After graduating in 2000, Christianson moved down to Nashville where he started working in a violin repair shop and playing music.
Christianson said he was quickly immersed in the different styles of fiddle music, in particular, the type of music coming out of the Appalachian scene.
“I moved down there because I was interested in that sort of fiddle music,” he said.
However, anybody familiar with Nashville knows that as a hotbed of music in general, one doesn’t simply go down and start playing. Work in the violin shop came first.
He worked in the same shop for 18 to 19 years before he and his wife Nicole opened up their own repair shop, where they also hosted live music.
“Having a job, I’m sure I can get connected through music,” Christianson said. “My paycheck certainly wasn’t dependent on it.”
Christianson said he didn’t really start playing gigs until about a year or two after getting to Nashville by making use of networking opportunities.
Going to jam sessions and events like that opened up more and more doors and led to Christianson finding his way onto the stage of the Grand Ole Opry.
Through a friend, Christianson was invited to play with Mike Snider, a known musician who spent time on the popular show “Hee Haw.”
The opportunity came simply enough, but resulted in several years spent on the stage.
“They needed a fiddle player for the weekend,” Christianson said. “I went and played it and Mike said, ‘why don’t you come back tomorrow night.’ It must have been okay, because he’s like, ‘we’re playing the next weekend if you want.’”
Christianson laughed at the memory: “I never was officially hired to play in the band. He just told me to come back. I just kept showing up.
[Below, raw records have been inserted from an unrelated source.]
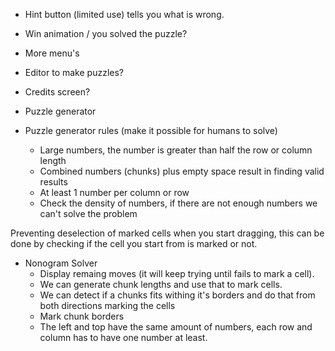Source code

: - Hint button (limited use) tells you what is wrong.
- Win animation / you solved the puzzle?
- More menu's
- Editor to make puzzles?
- Credits screen?
- Puzzle generator

- Puzzle generator rules (make it possible for humans to solve)
	- Large numbers, the number is greater than half the row or column length
	- Combined numbers (chunks) plus empty space result in finding valid results
	- At least 1 number per column or row
	- Check the density of numbers, if there are not enough numbers we can't solve the problem

Preventing deselection of marked cells when you start dragging, this can be done by checking if the cell you start from is marked or not.

- Nonogram Solver
	- Display remaing moves (it will keep trying until fails to mark a cell).
	- We can generate chunk lengths and use that to mark cells.
	- We can detect if a chunks fits withing it's borders and do that from both directions marking the cells
	- Mark chunk borders
	- The left and top have the same amount of numbers, each row and column has to have one number at least.
	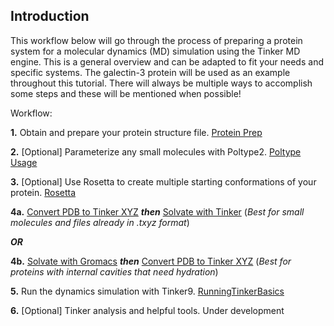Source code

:
## Introduction
This workflow below will go through the process of preparing a protein system for a molecular dynamics (MD) simulation using the Tinker MD engine. This is a general overview and can be adapted to fit your needs and specific systems. The galectin-3 protein will be used as an example throughout this tutorial. There will always be multiple ways to accomplish some steps and these will be mentioned when possible! 


Workflow:

**1.** Obtain and prepare your protein structure file. [Protein Prep](./ProteinPrep.md)

**2.** [Optional] Parameterize any small molecules with Poltype2. [Poltype Usage](./Poltype_Usage.md)

**3.** [Optional] Use Rosetta to create multiple starting conformations of your protein. [Rosetta](./Rosetta.md)

**4a.** [Convert PDB to Tinker XYZ](PDBtoTinkerXYZ.md) ***then*** [Solvate with Tinker](./SolvateTinker.md) 
(*Best for small molecules and files already in .txyz format*)



***OR***

**4b.** [Solvate with Gromacs](./SolvateProtein.md) ***then*** [Convert PDB to Tinker XYZ](PDBtoTinkerXYZ.md) 
(*Best for proteins with internal cavities that need hydration*)

 
     
**5.** Run the dynamics simulation with Tinker9. [RunningTinkerBasics](./RunningTinkerBasics.md)

**6.** [Optional] Tinker analysis and helpful tools. Under development




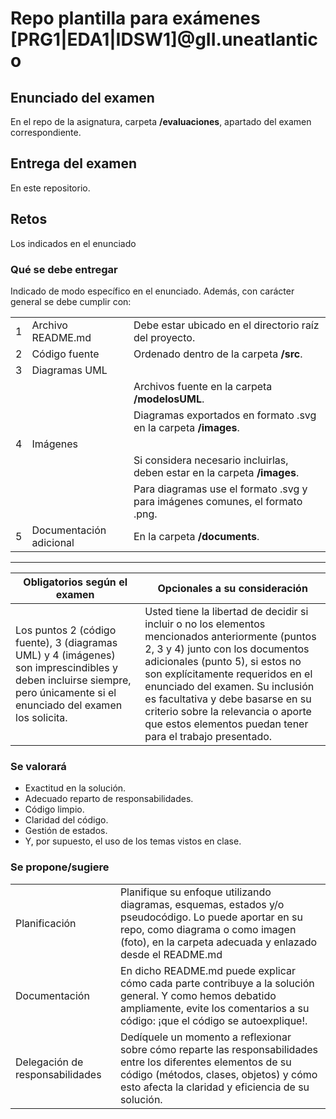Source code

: # Repo plantilla para exámenes [PRG1|EDA1|IDSW1]@gII.uneatlantico

## Enunciado del examen

En el repo de la asignatura, carpeta **/evaluaciones**, apartado del examen correspondiente.

## Entrega del examen

En este repositorio.

## Retos

Los indicados en el enunciado

### Qué se debe entregar

Indicado de modo específico en el enunciado. Además, con carácter general se debe cumplir con:

||||
|-|-|-|
|1|Archivo README.md|Debe estar ubicado en el directorio raíz del proyecto.
|2|Código fuente|Ordenado dentro de la carpeta **/src**.
|3|Diagramas UML|
| ||Archivos fuente en la carpeta **/modelosUML**.
| ||Diagramas exportados en formato .svg en la carpeta **/images**. 
|4|Imágenes 
| ||Si considera necesario incluirlas, deben estar en la carpeta **/images**.
| ||Para diagramas use el formato .svg y para imágenes comunes, el formato .png.
|5|Documentación adicional|En la carpeta **/documents**.

---

Obligatorios según el examen|Opcionales a su consideración
|-|-|
Los puntos 2 (código fuente), 3 (diagramas UML) y 4 (imágenes) son imprescindibles y deben incluirse siempre, pero únicamente si el enunciado del examen los solicita.|Usted tiene la libertad de decidir si incluir o no los elementos mencionados anteriormente (puntos 2, 3 y 4) junto con los documentos adicionales (punto 5), si estos no son explícitamente requeridos en el enunciado del examen. Su inclusión es facultativa y debe basarse en su criterio sobre la relevancia o aporte que estos elementos puedan tener para el trabajo presentado.

### Se valorará

- Exactitud en la solución.
- Adecuado reparto de responsabilidades.
- Código limpio.
- Claridad del código.
- Gestión de estados.
- Y, por supuesto, el uso de los temas vistos en clase.

### Se propone/sugiere

|||
|-|-|
Planificación| Planifique su enfoque utilizando diagramas, esquemas, estados y/o pseudocódigo. Lo puede aportar en su repo, como diagrama o como imagen (foto), en la carpeta adecuada y enlazado desde el README.md
Documentación|En dicho README.md puede explicar cómo cada parte contribuye a la solución general. Y como hemos debatido ampliamente, evite los comentarios a su código: ¡que el código se autoexplique!.
Delegación de responsabilidades|Dedíquele un momento a reflexionar sobre cómo reparte las responsabilidades entre los diferentes elementos de su código (métodos, clases, objetos) y cómo esto afecta la claridad y eficiencia de su solución.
We got along pretty well right off the bat.”
Christianson said that to play at such a historical venue as Ryman Auditorium, which houses the Opry, was an experience of a lifetime.
In fact, in a lot of ways it was somewhat surreal.
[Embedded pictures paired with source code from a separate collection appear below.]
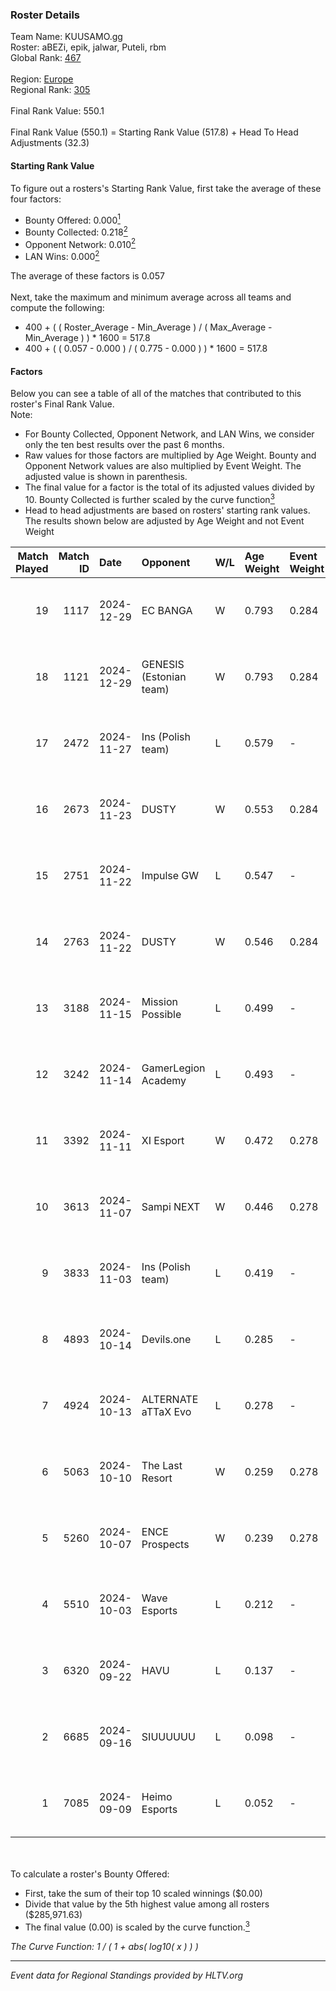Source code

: ### Roster Details<br />
Team Name: KUUSAMO.gg<br />
Roster: aBEZi, epik, jalwar, Puteli, rbm<br />
Global Rank: [467](../../standings_global_2025_02_28.md)<br />
<br />
Region: [Europe]( ../../standings_europe_2025_02_28.md)<br />
Regional Rank: [305]( ../../standings_europe_2025_02_28.md)<br />
<br />
Final Rank Value:  550.1<br />
<br />
Final Rank Value (550.1) = Starting Rank Value (517.8) + Head To Head Adjustments (32.3)<br />

#### Starting Rank Value<br />
To figure out a rosters's Starting Rank Value, first take the average of these four factors:<br />
- Bounty Offered: 0.000[<sup>1</sup>](#table2)
- Bounty Collected: 0.218[<sup>2</sup>](#table1)
- Opponent Network: 0.010[<sup>2</sup>](#table1)
- LAN Wins: 0.000[<sup>2</sup>](#table1)

The average of these factors is 0.057<br />
<br />
Next, take the maximum and minimum average across all teams and compute the following:<br />
- 400 + ( ( Roster_Average - Min_Average ) / ( Max_Average - Min_Average ) ) * 1600 = 517.8
- 400 + ( ( 0.057 - 0.000 ) / ( 0.775 - 0.000 ) ) * 1600 = 517.8


#### Factors<br />
Below you can see a table of all of the matches that contributed to this roster's Final Rank Value.<br />
Note:<br />

- For Bounty Collected, Opponent Network, and LAN Wins, we consider only the ten best results over the past 6 months.
- Raw values for those factors are multiplied by Age Weight. Bounty and Opponent Network values are also multiplied by Event Weight. The adjusted value is shown in parenthesis.
- The final value for a factor is the total of its adjusted values divided by 10. Bounty Collected is further scaled by the curve function[<sup>3</sup>](#curveFunction)
- Head to head adjustments are based on rosters' starting rank values. The results shown below are adjusted by Age Weight and not Event Weight
<span id="table1"></span><br />


| Match Played | Match ID | Date       | Opponent                | W/L | Age Weight | Event Weight | Bounty Collected | Opponent Network | LAN Wins  | H2H Adj. | Roster                           |
| -: | -: | :- | :- | :- | :- | :- | :- | :- | :- | -: | :- |
|           19 |     1117 | 2024-12-29 | EC BANGA                | W   | 0.793      | 0.284        | 0.001 (0.000)    | 0.105 (0.024)    | 0 (0.000) |    11.46 | aBEZi, epik, jalwar, Puteli, rbm |
|           18 |     1121 | 2024-12-29 | GENESIS (Estonian team) | W   | 0.793      | 0.284        | 0.000 (0.000)    | 0.118 (0.027)    | 0 (0.000) |    11.27 | aBEZi, epik, jalwar, Puteli, rbm |
|           17 |     2472 | 2024-11-27 | Ins (Polish team)       | L   | 0.579      | -            | -                | -                | -         |    -4.83 | aBEZi, epik, jalwar, Puteli, rbm |
|           16 |     2673 | 2024-11-23 | DUSTY                   | W   | 0.553      | 0.284        | 0.008 (0.001)    | 0.077 (0.012)    | 0 (0.000) |    11.91 | aBEZi, epik, jalwar, Puteli, rbm |
|           15 |     2751 | 2024-11-22 | Impulse GW              | L   | 0.547      | -            | -                | -                | -         |    -3.66 | aBEZi, epik, jalwar, Puteli, rbm |
|           14 |     2763 | 2024-11-22 | DUSTY                   | W   | 0.546      | 0.284        | 0.008 (0.001)    | 0.077 (0.012)    | 0 (0.000) |    12.18 | aBEZi, epik, jalwar, Puteli, rbm |
|           13 |     3188 | 2024-11-15 | Mission Possible        | L   | 0.499      | -            | -                | -                | -         |    -6.91 | aBEZi, epik, jalwar, Puteli, rbm |
|           12 |     3242 | 2024-11-14 | GamerLegion Academy     | L   | 0.493      | -            | -                | -                | -         |    -6.33 | aBEZi, epik, jalwar, Puteli, rbm |
|           11 |     3392 | 2024-11-11 | XI Esport               | W   | 0.472      | 0.278        | 0.000 (0.000)    | 0.138 (0.018)    | 0 (0.000) |     7.65 | aBEZi, epik, jalwar, Puteli, rbm |
|           10 |     3613 | 2024-11-07 | Sampi NEXT              | W   | 0.446      | 0.278        | 0.000 (0.000)    | 0.027 (0.003)    | 0 (0.000) |     6.72 | aBEZi, epik, jalwar, Puteli, rbm |
|            9 |     3833 | 2024-11-03 | Ins (Polish team)       | L   | 0.419      | -            | -                | -                | -         |    -3.67 | aBEZi, epik, jalwar, Puteli, rbm |
|            8 |     4893 | 2024-10-14 | Devils.one              | L   | 0.285      | -            | -                | -                | -         |    -2.58 | aBEZi, epik, jalwar, Puteli, rbm |
|            7 |     4924 | 2024-10-13 | ALTERNATE aTTaX Evo     | L   | 0.278      | -            | -                | -                | -         |    -3.07 | aBEZi, epik, jalwar, Puteli, rbm |
|            6 |     5063 | 2024-10-10 | The Last Resort         | W   | 0.259      | 0.278        | 0.000 (0.000)    | 0.047 (0.003)    | 0 (0.000) |     5.45 | aBEZi, epik, jalwar, Puteli, rbm |
|            5 |     5260 | 2024-10-07 | ENCE Prospects          | W   | 0.239      | 0.278        | 0.000 (0.000)    | 0.000 (0.000)    | 0 (0.000) |     2.60 | aBEZi, epik, jalwar, Puteli, rbm |
|            4 |     5510 | 2024-10-03 | Wave Esports            | L   | 0.212      | -            | -                | -                | -         |    -2.21 | aBEZi, epik, jalwar, Puteli, rbm |
|            3 |     6320 | 2024-09-22 | HAVU                    | L   | 0.137      | -            | -                | -                | -         |    -1.29 | aBEZi, epik, jalwar, Puteli, rbm |
|            2 |     6685 | 2024-09-16 | SIUUUUUU                | L   | 0.098      | -            | -                | -                | -         |    -2.04 | aBEZi, epik, jalwar, Puteli, rbm |
|            1 |     7085 | 2024-09-09 | Heimo Esports           | L   | 0.052      | -            | -                | -                | -         |    -0.33 | aBEZi, epik, jalwar, Puteli, rbm |

<br />
<span id="table2"></span><br />
To calculate a roster's Bounty Offered:<br />

- First, take the sum of their top 10 scaled winnings ($0.00)
- Divide that value by the 5th highest value among all rosters ($285,971.63)
- The final value (0.00) is scaled by the curve function.[<sup>3</sup>](#curveFunction)

<span id="curveFunction"></span>_The Curve Function: 1 / ( 1 + abs( log10( x ) ) )_<br />

---
_Event data for Regional Standings provided by HLTV.org_<br />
“To be on that stage and playing in a church, people sitting in pews, stained glass windows — and the sound is amazing,” he said. “I would still get the kind of goosebumps the first few times I played.”
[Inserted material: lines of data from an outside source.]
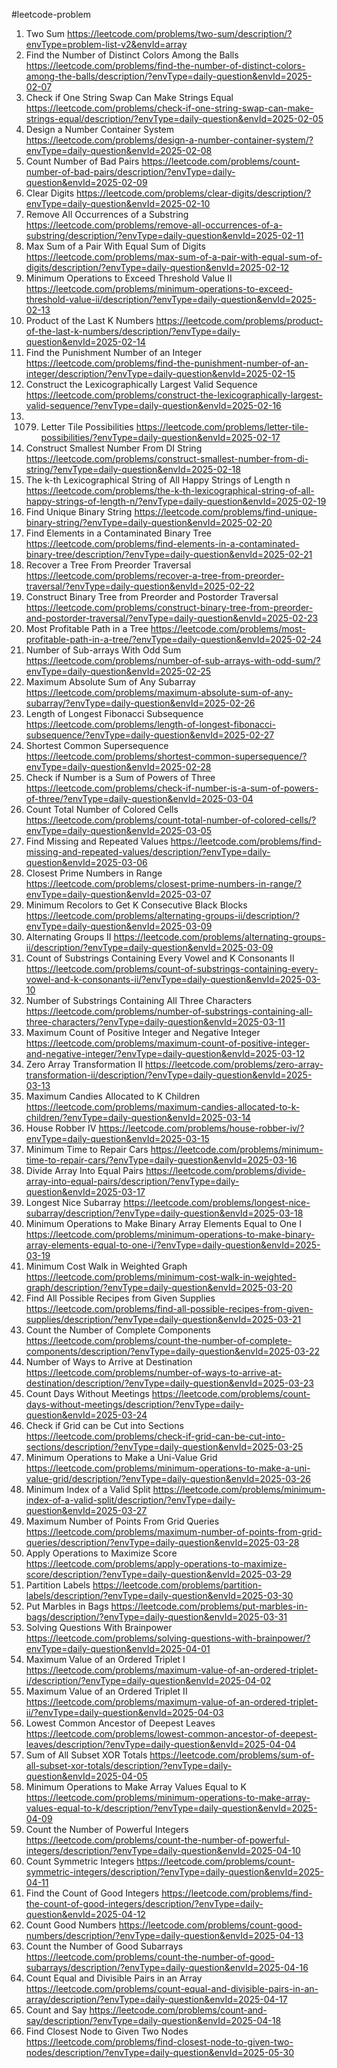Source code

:  #leetcode-problem
1. Two Sum https://leetcode.com/problems/two-sum/description/?envType=problem-list-v2&envId=array
3160. Find the Number of Distinct Colors Among the Balls https://leetcode.com/problems/find-the-number-of-distinct-colors-among-the-balls/description/?envType=daily-question&envId=2025-02-07
1790. Check if One String Swap Can Make Strings Equal https://leetcode.com/problems/check-if-one-string-swap-can-make-strings-equal/description/?envType=daily-question&envId=2025-02-05
2349. Design a Number Container System https://leetcode.com/problems/design-a-number-container-system/?envType=daily-question&envId=2025-02-08
2364. Count Number of Bad Pairs https://leetcode.com/problems/count-number-of-bad-pairs/description/?envType=daily-question&envId=2025-02-09
3174. Clear Digits https://leetcode.com/problems/clear-digits/description/?envType=daily-question&envId=2025-02-10
1910. Remove All Occurrences of a Substring https://leetcode.com/problems/remove-all-occurrences-of-a-substring/description/?envType=daily-question&envId=2025-02-11
2342. Max Sum of a Pair With Equal Sum of Digits https://leetcode.com/problems/max-sum-of-a-pair-with-equal-sum-of-digits/description/?envType=daily-question&envId=2025-02-12
3066. Minimum Operations to Exceed Threshold Value II https://leetcode.com/problems/minimum-operations-to-exceed-threshold-value-ii/description/?envType=daily-question&envId=2025-02-13
1352. Product of the Last K Numbers https://leetcode.com/problems/product-of-the-last-k-numbers/description/?envType=daily-question&envId=2025-02-14
2698. Find the Punishment Number of an Integer https://leetcode.com/problems/find-the-punishment-number-of-an-integer/description/?envType=daily-question&envId=2025-02-15
1718. Construct the Lexicographically Largest Valid Sequence https://leetcode.com/problems/construct-the-lexicographically-largest-valid-sequence/?envType=daily-question&envId=2025-02-16
1719. 1079. Letter Tile Possibilities https://leetcode.com/problems/letter-tile-possibilities/?envType=daily-question&envId=2025-02-17
2375. Construct Smallest Number From DI String https://leetcode.com/problems/construct-smallest-number-from-di-string/?envType=daily-question&envId=2025-02-18
1415. The k-th Lexicographical String of All Happy Strings of Length n https://leetcode.com/problems/the-k-th-lexicographical-string-of-all-happy-strings-of-length-n/?envType=daily-question&envId=2025-02-19
1980. Find Unique Binary String https://leetcode.com/problems/find-unique-binary-string/?envType=daily-question&envId=2025-02-20
1261. Find Elements in a Contaminated Binary Tree https://leetcode.com/problems/find-elements-in-a-contaminated-binary-tree/description/?envType=daily-question&envId=2025-02-21
1028. Recover a Tree From Preorder Traversal https://leetcode.com/problems/recover-a-tree-from-preorder-traversal/?envType=daily-question&envId=2025-02-22
889. Construct Binary Tree from Preorder and Postorder Traversal https://leetcode.com/problems/construct-binary-tree-from-preorder-and-postorder-traversal/?envType=daily-question&envId=2025-02-23
2467. Most Profitable Path in a Tree https://leetcode.com/problems/most-profitable-path-in-a-tree/?envType=daily-question&envId=2025-02-24
1524. Number of Sub-arrays With Odd Sum https://leetcode.com/problems/number-of-sub-arrays-with-odd-sum/?envType=daily-question&envId=2025-02-25
1749. Maximum Absolute Sum of Any Subarray https://leetcode.com/problems/maximum-absolute-sum-of-any-subarray/?envType=daily-question&envId=2025-02-26
873. Length of Longest Fibonacci Subsequence https://leetcode.com/problems/length-of-longest-fibonacci-subsequence/?envType=daily-question&envId=2025-02-27
1092. Shortest Common Supersequence https://leetcode.com/problems/shortest-common-supersequence/?envType=daily-question&envId=2025-02-28
1780. Check if Number is a Sum of Powers of Three https://leetcode.com/problems/check-if-number-is-a-sum-of-powers-of-three/?envType=daily-question&envId=2025-03-04
2579. Count Total Number of Colored Cells https://leetcode.com/problems/count-total-number-of-colored-cells/?envType=daily-question&envId=2025-03-05
2965. Find Missing and Repeated Values https://leetcode.com/problems/find-missing-and-repeated-values/description/?envType=daily-question&envId=2025-03-06
2523. Closest Prime Numbers in Range https://leetcode.com/problems/closest-prime-numbers-in-range/?envType=daily-question&envId=2025-03-07
2379. Minimum Recolors to Get K Consecutive Black Blocks https://leetcode.com/problems/alternating-groups-ii/description/?envType=daily-question&envId=2025-03-09
3208. Alternating Groups II https://leetcode.com/problems/alternating-groups-ii/description/?envType=daily-question&envId=2025-03-09
3306. Count of Substrings Containing Every Vowel and K Consonants II https://leetcode.com/problems/count-of-substrings-containing-every-vowel-and-k-consonants-ii/?envType=daily-question&envId=2025-03-10
1358. Number of Substrings Containing All Three Characters https://leetcode.com/problems/number-of-substrings-containing-all-three-characters/?envType=daily-question&envId=2025-03-11
2529. Maximum Count of Positive Integer and Negative Integer https://leetcode.com/problems/maximum-count-of-positive-integer-and-negative-integer/?envType=daily-question&envId=2025-03-12
3356. Zero Array Transformation II https://leetcode.com/problems/zero-array-transformation-ii/description/?envType=daily-question&envId=2025-03-13
2226. Maximum Candies Allocated to K Children https://leetcode.com/problems/maximum-candies-allocated-to-k-children/?envType=daily-question&envId=2025-03-14
2560. House Robber IV https://leetcode.com/problems/house-robber-iv/?envType=daily-question&envId=2025-03-15
2594. Minimum Time to Repair Cars https://leetcode.com/problems/minimum-time-to-repair-cars/?envType=daily-question&envId=2025-03-16
2206. Divide Array Into Equal Pairs https://leetcode.com/problems/divide-array-into-equal-pairs/description/?envType=daily-question&envId=2025-03-17
2401. Longest Nice Subarray https://leetcode.com/problems/longest-nice-subarray/description/?envType=daily-question&envId=2025-03-18
3191. Minimum Operations to Make Binary Array Elements Equal to One I https://leetcode.com/problems/minimum-operations-to-make-binary-array-elements-equal-to-one-i/?envType=daily-question&envId=2025-03-19
3108. Minimum Cost Walk in Weighted Graph https://leetcode.com/problems/minimum-cost-walk-in-weighted-graph/description/?envType=daily-question&envId=2025-03-20
2115. Find All Possible Recipes from Given Supplies https://leetcode.com/problems/find-all-possible-recipes-from-given-supplies/description/?envType=daily-question&envId=2025-03-21
2685. Count the Number of Complete Components https://leetcode.com/problems/count-the-number-of-complete-components/description/?envType=daily-question&envId=2025-03-22
1976. Number of Ways to Arrive at Destination https://leetcode.com/problems/number-of-ways-to-arrive-at-destination/description/?envType=daily-question&envId=2025-03-23
3169. Count Days Without Meetings https://leetcode.com/problems/count-days-without-meetings/description/?envType=daily-question&envId=2025-03-24
3394. Check if Grid can be Cut into Sections https://leetcode.com/problems/check-if-grid-can-be-cut-into-sections/description/?envType=daily-question&envId=2025-03-25 
2033. Minimum Operations to Make a Uni-Value Grid https://leetcode.com/problems/minimum-operations-to-make-a-uni-value-grid/description/?envType=daily-question&envId=2025-03-26
2780. Minimum Index of a Valid Split https://leetcode.com/problems/minimum-index-of-a-valid-split/description/?envType=daily-question&envId=2025-03-27
2503. Maximum Number of Points From Grid Queries https://leetcode.com/problems/maximum-number-of-points-from-grid-queries/description/?envType=daily-question&envId=2025-03-28
2818. Apply Operations to Maximize Score https://leetcode.com/problems/apply-operations-to-maximize-score/description/?envType=daily-question&envId=2025-03-29
763. Partition Labels https://leetcode.com/problems/partition-labels/description/?envType=daily-question&envId=2025-03-30
2551. Put Marbles in Bags https://leetcode.com/problems/put-marbles-in-bags/description/?envType=daily-question&envId=2025-03-31
2140. Solving Questions With Brainpower https://leetcode.com/problems/solving-questions-with-brainpower/?envType=daily-question&envId=2025-04-01
2873. Maximum Value of an Ordered Triplet I https://leetcode.com/problems/maximum-value-of-an-ordered-triplet-i/description/?envType=daily-question&envId=2025-04-02
2874. Maximum Value of an Ordered Triplet II https://leetcode.com/problems/maximum-value-of-an-ordered-triplet-ii/?envType=daily-question&envId=2025-04-03
1123. Lowest Common Ancestor of Deepest Leaves https://leetcode.com/problems/lowest-common-ancestor-of-deepest-leaves/description/?envType=daily-question&envId=2025-04-04
1863. Sum of All Subset XOR Totals https://leetcode.com/problems/sum-of-all-subset-xor-totals/description/?envType=daily-question&envId=2025-04-05
3375. Minimum Operations to Make Array Values Equal to K https://leetcode.com/problems/minimum-operations-to-make-array-values-equal-to-k/description/?envType=daily-question&envId=2025-04-09
2999. Count the Number of Powerful Integers https://leetcode.com/problems/count-the-number-of-powerful-integers/description/?envType=daily-question&envId=2025-04-10
2843. Count Symmetric Integers https://leetcode.com/problems/count-symmetric-integers/description/?envType=daily-question&envId=2025-04-11
3272. Find the Count of Good Integers https://leetcode.com/problems/find-the-count-of-good-integers/description/?envType=daily-question&envId=2025-04-12
1922. Count Good Numbers https://leetcode.com/problems/count-good-numbers/description/?envType=daily-question&envId=2025-04-13
2537. Count the Number of Good Subarrays https://leetcode.com/problems/count-the-number-of-good-subarrays/description/?envType=daily-question&envId=2025-04-16
2176. Count Equal and Divisible Pairs in an Array https://leetcode.com/problems/count-equal-and-divisible-pairs-in-an-array/description/?envType=daily-question&envId=2025-04-17
38. Count and Say https://leetcode.com/problems/count-and-say/description/?envType=daily-question&envId=2025-04-18
2359. Find Closest Node to Given Two Nodes https://leetcode.com/problems/find-closest-node-to-given-two-nodes/description/?envType=daily-question&envId=2025-05-30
By moving up to Austin, Christianson has no plans to leave his playing behind, but rather intends to continue looking for opportunities throughout the area and state to play, which would include some of those he shared stages with in Nashville and his wife.
“I hope to get to play as much as I can around here,” he said. “Not just in Austin, but the whole state. I hope to get to play more with my wife because she’s an awesome singer and we would play things down there on occasion together.”
At the same time, Christianson is looking at establishing his shop. Within the shop hang fiddles and violins that made the move up to Austin with him so he could continue work.
In the past he has repaired and maintained instruments for Charlie Daniels, Alison Kraus and Ricky Skaggs, along with session players from all over.
He said that all the years playing has helped refine his career in repairing the instruments.
“It really helps if you’re a good player because you can kind of pick up on minute things in the instrument,” he said. “(Being) pretty happy with something and hearing something is just not right on the lower strings — it really helps to know how everything works.”
As he looks to build both playing and repairing here in Austin, Christianson said that he and his family are also basking in being home again.
“It’s a really great town,” he said. “It’s changed a lot since I grew up here. The amount of diversity. There’s just a lot more things going on, a lot more music than I remember. It’s really grown a lot. We were attracted to come back to the small town things that we grew up around. It feels great to be back.”